PUT YOUR PHONE DOWN. YOUR LIFE IS HAPPENING RIGHT HERE.
Mindfulness may sound like a mental exercise — and perhaps that is why so many people avoid it. Who needs another task to add to an already too-long to-do list?
But mindfulness is not just about sitting still on a cushion, learning to breathe deeply, or clearing the thoughts in your head. It is about learning a different way of being in the world.
What I love about this practice is that, ultimately, the real practice is found in how we walk down the street, listen to a friend, taste our coffee, or watch the sun slowly setting on the horizon.
Mindfulness is learning to slow down. It is putting down our phones — not as an act of discipline or deprivation, but as an invitation to stop escaping the present moment and begin diving more deeply into it. It is remembering that this moment is worthy of our care and attention. It is knowing that this moment is all we ever truly have — and so we learn to be present for it.
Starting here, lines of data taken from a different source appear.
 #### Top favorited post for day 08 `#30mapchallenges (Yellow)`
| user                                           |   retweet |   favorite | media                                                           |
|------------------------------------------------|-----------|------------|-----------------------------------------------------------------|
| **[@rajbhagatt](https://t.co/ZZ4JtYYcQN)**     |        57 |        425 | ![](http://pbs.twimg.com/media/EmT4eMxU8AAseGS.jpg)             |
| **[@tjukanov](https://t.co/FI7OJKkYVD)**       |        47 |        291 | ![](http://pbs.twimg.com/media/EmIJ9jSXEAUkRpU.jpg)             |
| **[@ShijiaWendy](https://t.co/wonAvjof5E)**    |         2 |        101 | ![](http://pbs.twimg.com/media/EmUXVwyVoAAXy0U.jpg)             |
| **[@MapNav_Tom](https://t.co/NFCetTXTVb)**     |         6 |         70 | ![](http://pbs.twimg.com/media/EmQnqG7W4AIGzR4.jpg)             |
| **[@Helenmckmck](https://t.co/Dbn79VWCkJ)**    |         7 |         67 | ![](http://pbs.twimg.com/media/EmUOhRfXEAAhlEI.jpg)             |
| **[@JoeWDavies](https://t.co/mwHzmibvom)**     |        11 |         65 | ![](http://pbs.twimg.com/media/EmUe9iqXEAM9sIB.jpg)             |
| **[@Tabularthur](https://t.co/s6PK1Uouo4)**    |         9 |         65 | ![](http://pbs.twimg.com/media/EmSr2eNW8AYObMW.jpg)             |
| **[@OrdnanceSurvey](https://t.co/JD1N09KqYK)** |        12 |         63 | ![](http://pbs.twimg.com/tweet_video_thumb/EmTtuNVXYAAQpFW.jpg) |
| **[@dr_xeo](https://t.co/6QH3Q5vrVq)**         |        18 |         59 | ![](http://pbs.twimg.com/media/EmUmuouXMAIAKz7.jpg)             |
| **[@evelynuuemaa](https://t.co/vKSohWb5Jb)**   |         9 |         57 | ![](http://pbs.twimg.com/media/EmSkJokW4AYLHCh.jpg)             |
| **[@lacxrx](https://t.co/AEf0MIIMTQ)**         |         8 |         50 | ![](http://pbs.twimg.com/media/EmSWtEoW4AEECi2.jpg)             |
When we slow down and pay attention to more moments of our lives, we begin to see that the practice of presence is really the practice of learning how to love life, and all that is in it. It is letting go of trying so hard to get somewhere else and instead appreciating being exactly where we are. It is letting go of worrying so much about the results of our actions and instead paying attention to the quality of care with which we engage in them.
As Buddhist teacher Martin Aylward describes, presence is not merely a technique, but a quality of love brought to every act — from breathing, to making tea, to painting windows. He says, “The practice of attention is learning how to love.”
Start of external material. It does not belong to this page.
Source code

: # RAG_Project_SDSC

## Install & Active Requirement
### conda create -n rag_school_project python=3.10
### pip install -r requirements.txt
What a beautiful way to understand mindfulness: not as another self-improvement project, but as a way of bringing love, care, and attention to the life we are already living.
As the longer, sunnier days of summer approach, now is the perfect time to slow down, put your phone away, and dive into your life as it is happening.
Begin to notice the magic in more ordinary moments: the warmth of the sun on your skin, the sound of birds in the early morning, the color of the sky at dusk, the feeling of your feet on the earth, the face of someone you love when you are really, truly listening.
Resist the temptation to escape into a world somewhere else — a world on a screen, a world of comparison, distraction, or endless doing. Instead, gently bring your attention back to where you are and remember that this moment, and all that is in it, is worthy and deserving of your full attention.
Pause Practice:
Sometime today, put your phone down and choose one ordinary moment to fully enter. Drink your tea. Walk outside. Look at the sky. Listen to someone you love. Feel your breath. Let your attention soften and deepen. Notice what changes when you meet the moment — not as something to get through, but as something to love.